Le Vif L’Express a qualifié ce roman de « gourmandise pour l’intelligence et l’esprit ». Mais tous ceux qui croiront n’avoir pris là qu’un polar ésotérique comme les autres se trompent : en réalité, ce livre s’adresse aux lecteurs qui pourront accepter une certaine dose de syncrétisme et de surnaturel, voire de merveilleux. Disons qu’il s’agit plutôt d’un thriller mystique, un genre de quête du Graal, avec des héros à contretemps – un chirurgien amnésique et une journaliste un peu pitbull sur les bords – et des accents philosophiques qui rapprochent clairement ce texte atypique de la grande mouvance des romans initiatiques. Le résultat est un peu bâtard et très déconcertant… L’intrigue est haletante, originale et pleine de rebondissements insolites… L’érudition de l’auteur, qui était professeur au collège jésuite Saint-Michel de Bruxelles, est absolument délectable… L’écriture n’est pas spécialement tonique, mais complètement hypnotique quand on aime.

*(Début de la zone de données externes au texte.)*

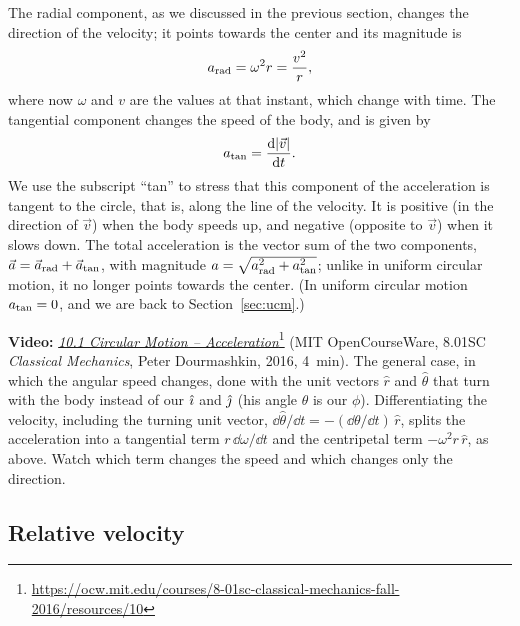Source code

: \documentclass[11pt,a4paper]{article}
\begin{document}
The radial component, as we discussed in the previous section, changes the direction of the
velocity; it points towards the center and its magnitude is
\begin{equation}\label{eq:arad2}
  a\sub{rad} = \omega^2 r = \frac{v^2}{r} ,
\end{equation}
where now $\omega$ and $v$ are the values at that instant, which change with time. The tangential
component changes the speed of the body, and is given by
\begin{equation}\label{eq:atan}
  a\sub{tan} = \frac{\dd|\vec{v}|}{\dd t} .
\end{equation}
We use the subscript ``tan'' to stress that this component of the acceleration is tangent to the
circle, that is, along the line of the velocity. It is positive (in the direction of $\vec{v}$) when the body
speeds up, and negative (opposite to $\vec{v}$) when it slows down. The total acceleration is the
vector sum of the two components, $\vec{a} = \vec{a}\sub{rad} + \vec{a}\sub{tan}$, with magnitude
$a = \sqrt{a\sub{rad}^2 + a\sub{tan}^2}$; unlike in uniform circular motion, it no longer points
towards the center. (In uniform circular motion $a\sub{tan} = 0$, and we are back to
Section~\ref{sec:ucm}.)

\begin{aside}
\textbf{Video:}
\href{https://ocw.mit.edu/courses/8-01sc-classical-mechanics-fall-2016/resources/10}{\emph{10.1
Circular Motion -- Acceleration}}\footnote{\url{https://ocw.mit.edu/courses/8-01sc-classical-mechanics-fall-2016/resources/10}}
(MIT OpenCourseWare, 8.01SC \emph{Classical Mechanics}, Peter Dourmashkin, 2016, 4~min). The
general case, in which the angular speed changes, done with the unit vectors $\hat{r}$ and
$\hat{\theta}$ that turn with the body instead of our $\ihat$ and $\jhat$ (his angle $\theta$ is our
$\phi$). Differentiating the velocity, including the turning unit vector,
$\dd\hat{\theta}/\dd t = -(\dd\theta/\dd t)\,\hat{r}$, splits the acceleration into a tangential
term $r\,\dd\omega/\dd t$ and the centripetal term $-\omega^2 r\,\hat{r}$, as above. Watch which
term changes the speed and which changes only the direction.
\end{aside}

\subsection{Relative velocity}\label{sec:relative}
\end{document}
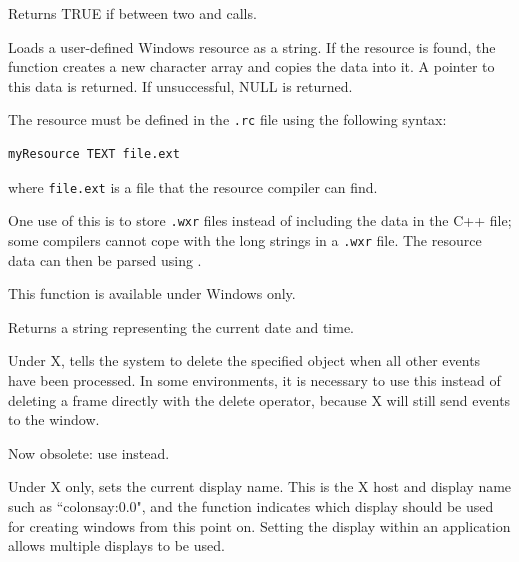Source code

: 
Returns TRUE if between two  and\rtfsp
{} calls.

\label{wxloaduserresource}


Loads a user-defined Windows resource as a string. If the resource is found, the function creates
a new character array and copies the data into it. A pointer to this data is returned. If unsuccessful, NULL is returned.

The resource must be defined in the {\tt .rc} file using the following syntax:

\begin{verbatim}
myResource TEXT file.ext
\end{verbatim}

where {\tt file.ext} is a file that the resource compiler can find.

One use of this is to store {\tt .wxr} files instead of including the data in the C++ file; some compilers
cannot cope with the long strings in a {\tt .wxr} file. The resource data can then be parsed
using .

This function is available under Windows only.

\label{wxnow}


Returns a string representing the current date and time.

\label{wxpostdelete}


Under X, tells the system to delete the specified object when
all other events have been processed. In some environments, it is
necessary to use this instead of deleting a frame directly with the
delete operator, because X will still send events to the window.

Now obsolete: use  instead.

\label{wxsetdisplayname}


Under X only, sets the current display name. This is the X host and display name such
as ``colonsay:0.0", and the function indicates which display should be used for creating
windows from this point on. Setting the display within an application allows multiple
displays to be used.


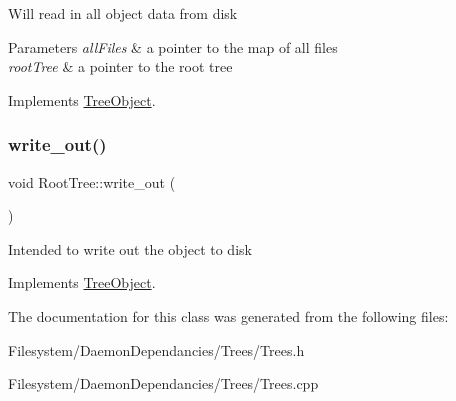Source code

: Will read in all object data from disk 
\begin{DoxyParams}{Parameters}
{\em all\+Files} & a pointer to the map of all files \\
\hline
{\em root\+Tree} & a pointer to the root tree \\
\hline
\end{DoxyParams}


Implements \mbox{\hyperlink{classTreeObject_a722eb00e6782626281afc8eff92840a4}{Tree\+Object}}.

\mbox{\label{classRootTree_ad6eefe5d46ee37b3725799897a78c2dd}} 
\subsubsection{\texorpdfstring{write\+\_\+out()}{write\_out()}}
{\footnotesize\ttfamily void Root\+Tree\+::write\+\_\+out (\begin{DoxyParamCaption}{ }\end{DoxyParamCaption})\hspace{0.3cm}{\ttfamily [virtual]}}

Intended to write out the object to disk 

Implements \mbox{\hyperlink{classTreeObject_a63708d61353d83e3e03597394bb7aca0}{Tree\+Object}}.



The documentation for this class was generated from the following files\+:\begin{DoxyCompactItemize}
\item 
Filesystem/\+Daemon\+Dependancies/\+Trees/Trees.\+h\item 
Filesystem/\+Daemon\+Dependancies/\+Trees/Trees.\+cpp\end{DoxyCompactItemize}
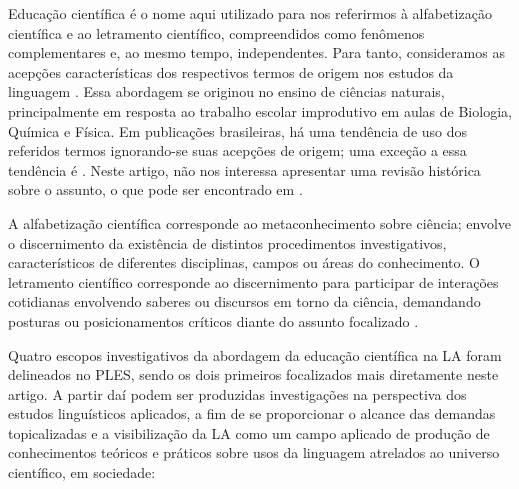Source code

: Educação científica é o nome aqui utilizado para nos
referirmos à alfabetização científica e ao letramento científico,
compreendidos como fenômenos complementares e, ao mesmo tempo,
independentes. Para tanto, consideramos as acepções características dos
respectivos termos de origem nos estudos da linguagem \cite{silva_construcao_2019,soares_alfabetizacao_2003}. Essa abordagem se originou no ensino de ciências
naturais, principalmente em resposta ao trabalho escolar improdutivo em
aulas de Biologia, Química e Física. Em publicações brasileiras, há uma
tendência de uso dos referidos termos ignorando-se suas acepções de
origem; uma exceção a essa tendência é \textcite{santos_educacao_2007}. Neste artigo, não
nos interessa apresentar uma revisão histórica sobre o assunto, o que
pode ser encontrado em \textcite{silva_letramento_2016,silva_construcao_2019,silva_educacao_2020a,silva_construcao_2021}.


A alfabetização científica corresponde ao metaconhecimento sobre
ciência; envolve o discernimento da existência de distintos
procedimentos investigativos, característicos de diferentes disciplinas,
campos ou áreas do conhecimento. O letramento científico corresponde ao
discernimento para participar de interações cotidianas envolvendo
saberes ou discursos em torno da ciência, demandando posturas ou
posicionamentos críticos diante do assunto focalizado \cite{silva_letramento_2016,silva_educacao_2020a,silva_educacao_2023}.

Quatro escopos investigativos da abordagem da educação científica na LA
foram delineados no PLES, sendo os dois primeiros focalizados mais
diretamente neste artigo. A partir daí podem ser produzidas
investigações na perspectiva dos estudos linguísticos aplicados, a fim
de se proporcionar o alcance das demandas topicalizadas e a
visibilização da LA como um campo aplicado de produção de conhecimentos
teóricos e práticos sobre usos da linguagem atrelados ao universo
científico, em sociedade:

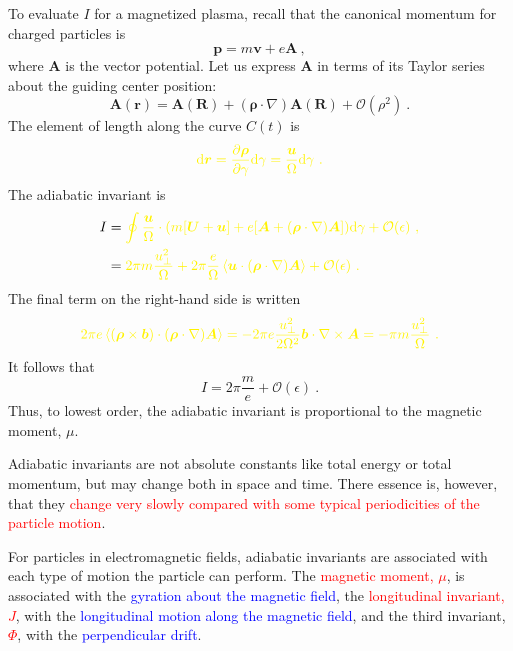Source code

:\documentclass[12pt,a4paper]{article}
\renewcommand{\vec}[1]{\boldsymbol{#1}}
\newcommand{\dif}{\mathrm{d}}
\begin{document}
To evaluate $I$ for a magnetized plasma, recall that the canonical momentum for charged particles is
\begin{equation}
\vec{p} = m \vec{v} + e \vec{A} ~,
\end{equation}
where $\vec{A}$ is the vector potential. Let us express $\vec{A}$ in terms of its Taylor series about the guiding center position:
\begin{equation}
\vec{A}(\vec{r}) = \vec{A}(\vec{R}) +(\vec{\rho}\cdot \nabla) \vec{A}(\vec{R}) +\mathcal O(\rho^2) ~.
\end{equation}
The element of length along the curve $C(t)$ is
\begin{equation}
\color{yellow} \dif \vec{r} = \dfrac{\partial \vec{\rho}}{\partial \gamma} \dif \gamma = \dfrac{\vec{u}}{\Omega} \dif \gamma ~.
\end{equation}
The adiabatic invariant is
\begin{align}
\nonumber  I &= \color{yellow}  \oint \dfrac{\vec{u}}{\Omega} \cdot (m[\vec{U} +\vec{u}] +e[\vec{A} +(\vec{\rho}\cdot \nabla) \vec{A}]) \dif \gamma +\mathcal O(\epsilon) ~, \\
&= \color{yellow}  2\pi m \dfrac{u_\perp^2}{\Omega} + 2\pi \dfrac{e}{\Omega} \left\langle \vec{u} \cdot (\vec{\rho}\cdot \nabla) \vec{A} \right\rangle +\mathcal O(\epsilon) ~.
\end{align}
The final term on the right-hand side is written
\begin{equation}
\color{yellow}  2\pi e \left\langle (\vec{\rho}\times\vec{b})  \cdot (\vec{\rho}\cdot \nabla) \vec{A} \right\rangle = -2\pi e \dfrac{u_\perp^2}{2 \Omega^2} \vec{b} \cdot \nabla \times \vec{A} = -\pi m \dfrac{u_\perp^2}{\Omega} ~.
\end{equation}
It follows that
\begin{equation}
I = 2\pi \dfrac{m}{e} + \mathcal O(\epsilon) ~.
\end{equation}
Thus, to lowest order, the adiabatic invariant is proportional to the magnetic moment, $\mu$. 



\cite{1996bspp.book.....B} Adiabatic invariants are not absolute constants like total energy or total momentum, but may change both in space and time. There essence is, however, that they \textcolor{red}{change very slowly compared with some typical periodicities of the particle motion}.

For particles in electromagnetic fields, adiabatic invariants are associated with each type of motion the particle can perform. The \textcolor{red}{magnetic moment, $\mu$}, is associated with the \textcolor{blue}{gyration about the magnetic field}, the \textcolor{red}{longitudinal invariant, $J$}, with the \textcolor{blue}{longitudinal motion along the magnetic field}, and the third invariant, \textcolor{red}{$\Phi$}, with the \textcolor{blue}{perpendicular drift}. 
\end{document}
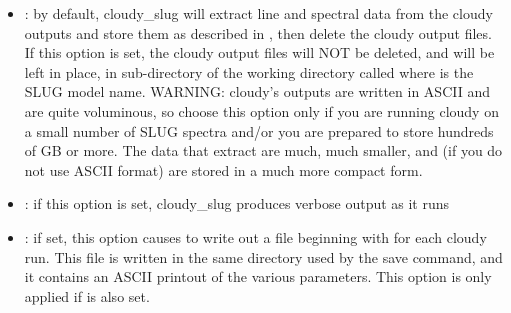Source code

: \documentclass[letterpaper,10pt,english]{sphinxmanual}
\begin{document}
\begin{itemize}
\item {} 
: by default, cloudy\_slug will extract line and
spectral data from the cloudy outputs and store them as described in
{\hyperref[\detokenize{cloudy:ssec-cloudy-output}]{}}, then delete the cloudy output files. If
this option is set, the cloudy output files will NOT be deleted, and
will be left in place, in sub-directory of the working directory
called  where  is the SLUG model
name. WARNING: cloudy’s outputs are written in ASCII and are quite
voluminous, so choose this option only if you are running
cloudy on a small number of SLUG spectra and/or you are prepared to
store hundreds of GB or more. The data that  extract
are much, much smaller, and (if you do not use ASCII format) are
stored in a much more compact form.

\item {} 
: if this option is set, cloudy\_slug produces
verbose output as it runs

\item {} 
: if set, this option causes 
to write out a file beginning with  for each
cloudy run. This file is written in the same directory used by the
save command, and it contains an ASCII printout of the various
parameters. This option is only applied if  is also set.

\end{itemize}
\end{document}
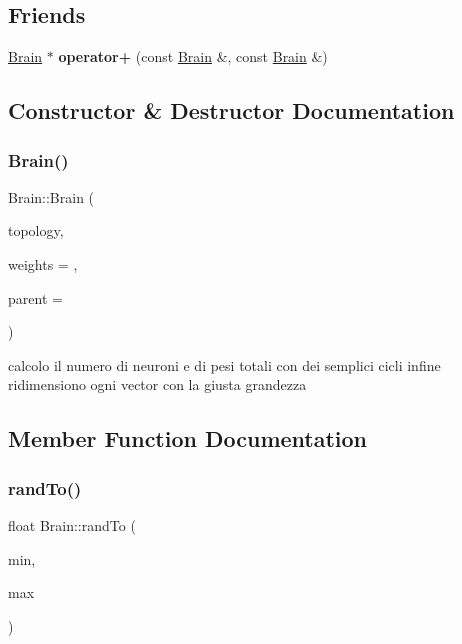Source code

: \subsection*{Friends}
\begin{DoxyCompactItemize}
\item 
\mbox{\label{classBrain_af6f9db04e9c20020c21c7d1e9750b484}} 
\hyperlink{classBrain}{Brain} $\ast$ {\bfseries operator+} (const \hyperlink{classBrain}{Brain} \&, const \hyperlink{classBrain}{Brain} \&)
\end{DoxyCompactItemize}


\subsection{Constructor \& Destructor Documentation}
\mbox{\label{classBrain_ad9637628ba623b059846b435fc11348f}} 
\subsubsection{\texorpdfstring{Brain()}{Brain()}}
{\footnotesize\ttfamily Brain\+::\+Brain (\begin{DoxyParamCaption}\item[{const Q\+Vector$<$ int $>$ \&}]{topology,  }\item[{const Q\+Vector$<$ float $>$ $\ast$}]{weights = {},  }\item[{Q\+Object $\ast$}]{parent = {} }\end{DoxyParamCaption})}

calcolo il numero di neuroni e di pesi totali con dei semplici cicli infine ridimensiono ogni vector con la giusta grandezza

\subsection{Member Function Documentation}
\mbox{\label{classBrain_acb60a16fa86243d358bb64bfaeee91d0}} 
\subsubsection{\texorpdfstring{rand\+To()}{randTo()}}
{\footnotesize\ttfamily float Brain\+::rand\+To (\begin{DoxyParamCaption}\item[{float}]{min,  }\item[{float}]{max }\end{DoxyParamCaption})\hspace{0.3cm}{\ttfamily [static]}}



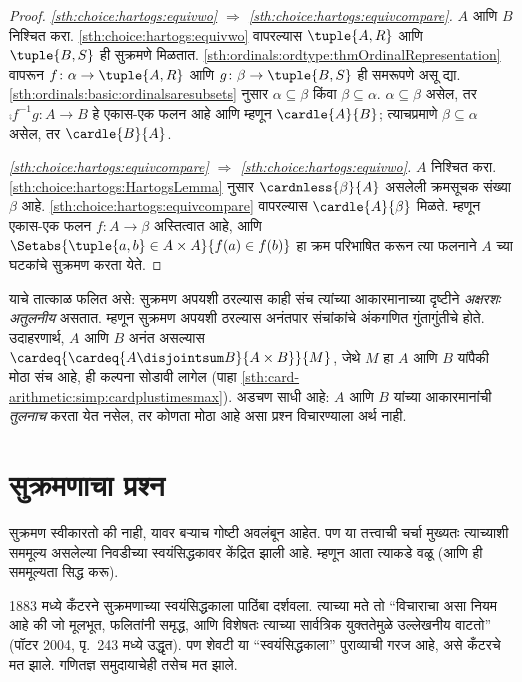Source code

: \begin{proof}
\emph{\ref{sth:choice:hartogs:equivwo} $\Rightarrow$ \ref{sth:choice:hartogs:equivcompare}.} $A$ आणि $B$ निश्चित करा. \ref{sth:choice:hartogs:equivwo} वापरल्यास $\tuple{A, R}$ आणि $\tuple{B, S}$ ही सुक्रमणे मिळतात. \ref{sth:ordinals:ordtype:thmOrdinalRepresentation} वापरून $f \colon
\alpha \to \tuple{A, R}$ आणि $g \colon \beta \to \tuple{B, S}$ ही समरूपणे असू द्या. \ref{sth:ordinals:basic:ordinalsaresubsets} नुसार $\alpha \subseteq \beta$ किंवा $\beta \subseteq \alpha$. $\alpha \subseteq \beta$ असेल, तर $\comp{f^{-1}}{g} \colon A \to B$ हे एकास-एक फलन आहे आणि म्हणून
$\cardle{A}{B}$; त्याचप्रमाणे $\beta \subseteq \alpha$ असेल, तर $\cardle{B}{A}$.

\emph{\ref{sth:choice:hartogs:equivcompare} $\Rightarrow$ \ref{sth:choice:hartogs:equivwo}.} $A$ निश्चित करा. \ref{sth:choice:hartogs:HartogsLemma} नुसार $\cardnless{\beta}{A}$ असलेली क्रमसूचक संख्या $\beta$ आहे. \ref{sth:choice:hartogs:equivcompare} वापरल्यास $\cardle{A}{\beta}$ मिळते. म्हणून एकास-एक फलन $f \colon A \to
\beta$ अस्तित्वात आहे, आणि $\Setabs{\tuple{a, b} \in A \times A}{f(a)
\in f(b)}$ हा क्रम परिभाषित करून त्या फलनाने $A$ च्या घटकांचे सुक्रमण करता येते.
\end{proof}
\noindent
याचे तात्काळ फलित असे: सुक्रमण अपयशी ठरल्यास काही संच त्यांच्या आकारमानाच्या दृष्टीने \emph{अक्षरशः अतुलनीय} असतात. म्हणून सुक्रमण अपयशी ठरल्यास अनंतपार संचांकांचे अंकगणित गुंतागुंतीचे होते. उदाहरणार्थ, $A$ आणि $B$ अनंत असल्यास $\cardeq{\cardeq{A \disjointsum B}{A \times
B}}{M}$, जेथे $M$ हा $A$ आणि $B$ यांपैकी मोठा संच आहे, ही कल्पना सोडावी लागेल (पाहा \ref{sth:card-arithmetic:simp:cardplustimesmax}). अडचण साधी आहे: $A$ आणि $B$ यांच्या आकारमानांची \emph{तुलनाच} करता येत नसेल, तर कोणता मोठा आहे असा प्रश्न विचारण्याला अर्थ नाही.







\section{सुक्रमणाचा प्रश्न}\label{sth:choice:woproblem:sec}

सुक्रमण स्वीकारतो की नाही, यावर बऱ्याच गोष्टी अवलंबून आहेत. पण या तत्त्वाची चर्चा मुख्यतः त्याच्याशी सममूल्य असलेल्या निवडीच्या स्वयंसिद्धकावर केंद्रित झाली आहे. म्हणून आता त्याकडे वळू (आणि ही सममूल्यता सिद्ध करू).

1883 मध्ये कँटरने सुक्रमणाच्या स्वयंसिद्धकाला पाठिंबा दर्शवला. त्याच्या मते तो “विचाराचा असा नियम आहे की जो मूलभूत, फलितांनी समृद्ध, आणि विशेषतः त्याच्या सार्वत्रिक युक्ततेमुळे उल्लेखनीय वाटतो” (पॉटर 2004, पृ.~243 मध्ये उद्धृत). पण शेवटी या “स्वयंसिद्धकाला” पुराव्याची गरज आहे, असे कँटरचे मत झाले. गणितज्ञ समुदायाचेही तसेच मत झाले.

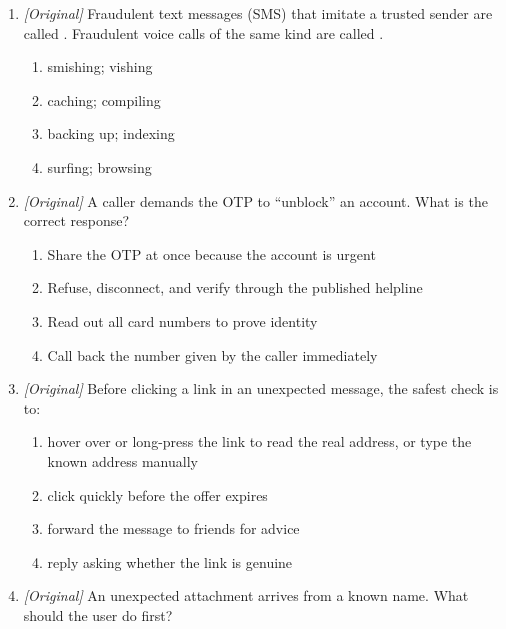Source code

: \documentclass[11pt]{article}
\begin{document}
\begin{enumerate}[label=\textbf{Q\arabic*.}, leftmargin=*]
\begin{enumerate}[label=\Alph*.]
    \item baiting
    \item compiling
    \item sorting
    \item archiving
  \end{enumerate}
\item \textit{[Original]} Fraudulent text messages (SMS) that imitate a
  trusted sender are called \underline{\hspace{1.6cm}}.
  Fraudulent voice calls of the same kind are called
  \underline{\hspace{1.6cm}}.
  \begin{enumerate}[label=\Alph*.]
    \item smishing; vishing
    \item caching; compiling
    \item backing up; indexing
    \item surfing; browsing
  \end{enumerate}
\item \textit{[Original]} A caller demands the OTP to ``unblock'' an
  account. What is the correct response?
  \begin{enumerate}[label=\Alph*.]
    \item Share the OTP at once because the account is urgent
    \item Refuse, disconnect, and verify through the published helpline
    \item Read out all card numbers to prove identity
    \item Call back the number given by the caller immediately
  \end{enumerate}
\item \textit{[Original]} Before clicking a link in an unexpected message,
  the safest check is to:
  \begin{enumerate}[label=\Alph*.]
    \item hover over or long-press the link to read the real address, or type the known address manually
    \item click quickly before the offer expires
    \item forward the message to friends for advice
    \item reply asking whether the link is genuine
  \end{enumerate}
\item \textit{[Original]} An unexpected attachment arrives from a known
  name. What should the user do first?
  \begin{enumerate}[label=\Alph*.]

\end{enumerate}
\end{enumerate}
\end{document}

C’est ça : on aime ou on n’aime pas, et on sait très vite à quoi s’en tenir.
Un élément étonnant dans ce roman sorti en 2010, c’est que l’action se déroule de 2016 à 2018… Un peu futuriste, mais pas au point de verser dans la science-fiction. En fait, l’auteur s’est donné le temps de pousser Benoît XVI vers la sortie pour se ménager un pape à la hauteur de sa trame. Une trame qui fait la part belle au surnaturel, sans excès, mais bien assez pour décourager les cartésiens à tout crin.
Que pourrait-on reprocher à cet opus ? Une question difficile quand on a aimé… Peut-être les nombreux déplacements des personnages à travers le monde – des voyages justifiés qui impriment un caractère de roman d’aventures, mais qui donnent quand même un peu le tournis. L’enchaînement des événements est parfois un peu prévisible, mais rien d’insurmontable.
Bref, un texte étonnant qui mérite le coup d’œil.